> [EXTRACTED ENTRIES]:
────────────────────────────────────────

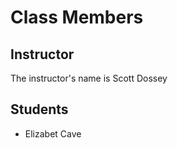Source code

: # Class Members

## Instructor

The instructor's name is Scott Dossey

## Students

* Elizabet Cave
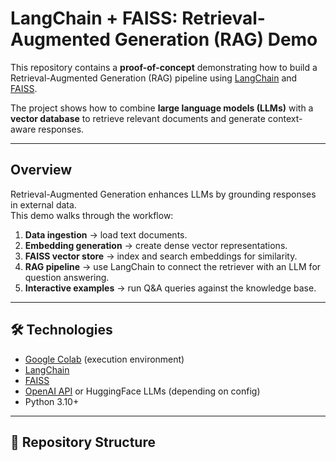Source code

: # LangChain + FAISS: Retrieval-Augmented Generation (RAG) Demo

This repository contains a **proof-of-concept** demonstrating how to build a Retrieval-Augmented Generation (RAG) pipeline using [LangChain](https://www.langchain.com/) and [FAISS](https://github.com/facebookresearch/faiss).  

The project shows how to combine **large language models (LLMs)** with a **vector database** to retrieve relevant documents and generate context-aware responses.

---

## Overview
Retrieval-Augmented Generation enhances LLMs by grounding responses in external data.  
This demo walks through the workflow:

1. **Data ingestion** → load text documents.  
2. **Embedding generation** → create dense vector representations.  
3. **FAISS vector store** → index and search embeddings for similarity.  
4. **RAG pipeline** → use LangChain to connect the retriever with an LLM for question answering.  
5. **Interactive examples** → run Q&A queries against the knowledge base.

---

## 🛠️ Technologies
- [Google Colab](https://colab.research.google.com/) (execution environment)  
- [LangChain](https://www.langchain.com/)  
- [FAISS](https://github.com/facebookresearch/faiss)  
- [OpenAI API](https://platform.openai.com/) or HuggingFace LLMs (depending on config)  
- Python 3.10+

---

## 📂 Repository Structure
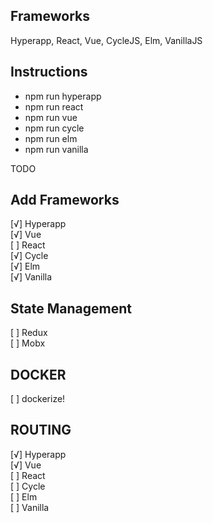 Frameworks
---------------
Hyperapp, React, Vue, CycleJS, Elm, VanillaJS

Instructions
---------------

* npm run hyperapp
* npm run react
* npm run vue
* npm run cycle
* npm run elm
* npm run vanilla


TODO

Add Frameworks
---------------
[√] Hyperapp<br>
[√] Vue<br>
[ ] React<br>
[√] Cycle<br>
[√] Elm<br>
[√] Vanilla<br>

State Management
---------------
[ ] Redux<br>
[ ] Mobx<br>

DOCKER
---------------
[ ] dockerize!

ROUTING
---------------
[√] Hyperapp<br>
[√] Vue<br>
[ ] React<br>
[ ] Cycle<br>
[ ] Elm<br>
[ ] Vanilla<br>
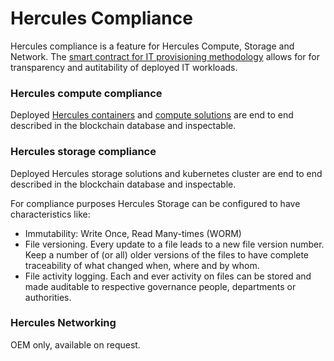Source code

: # Hercules Compliance


Hercules compliance is a feature for Hercules Compute, Storage and Network.  The [smart contract for IT provisioning methodology](threefold__hercules_smart_contract.md) allows for for transparency and autitability of deployed IT workloads.

### Hercules compute compliance

Deployed [Hercules containers](threefold__hercules_containers.md) and [compute solutions](threefold__hercules_compute.md) are end to end described in the blockchain database and inspectable.

### Hercules storage compliance

Deployed Hercules storage solutions and kubernetes cluster are end to end described in the blockchain database and inspectable.


For compliance purposes Hercules Storage can be configured to have characteristics like:

- Immutability:  Write Once, Read Many-times (WORM)
- File versioning. Every update to a file leads to a new file version number.  Keep a number of (or all) older versions of the files to have complete traceability of what changed when, where and by whom.
- File activity logging.  Each and ever activity on files can be stored and made auditable to respective governance people, departments or authorities.


### Hercules Networking


OEM only, available on request.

────────────────────────────────────────

Show every line of the listing containing the string "File" by copying it.

> [ANSWER FOR THIS EXERCISE]:
- File versioning. Every update to a file leads to a new file version number.  Keep a number of (or all) older versions of the files to have complete traceability of what changed when, where and by whom.
- File activity logging.  Each and ever activity on files can be stored and made auditable to respective governance people, departments or authorities.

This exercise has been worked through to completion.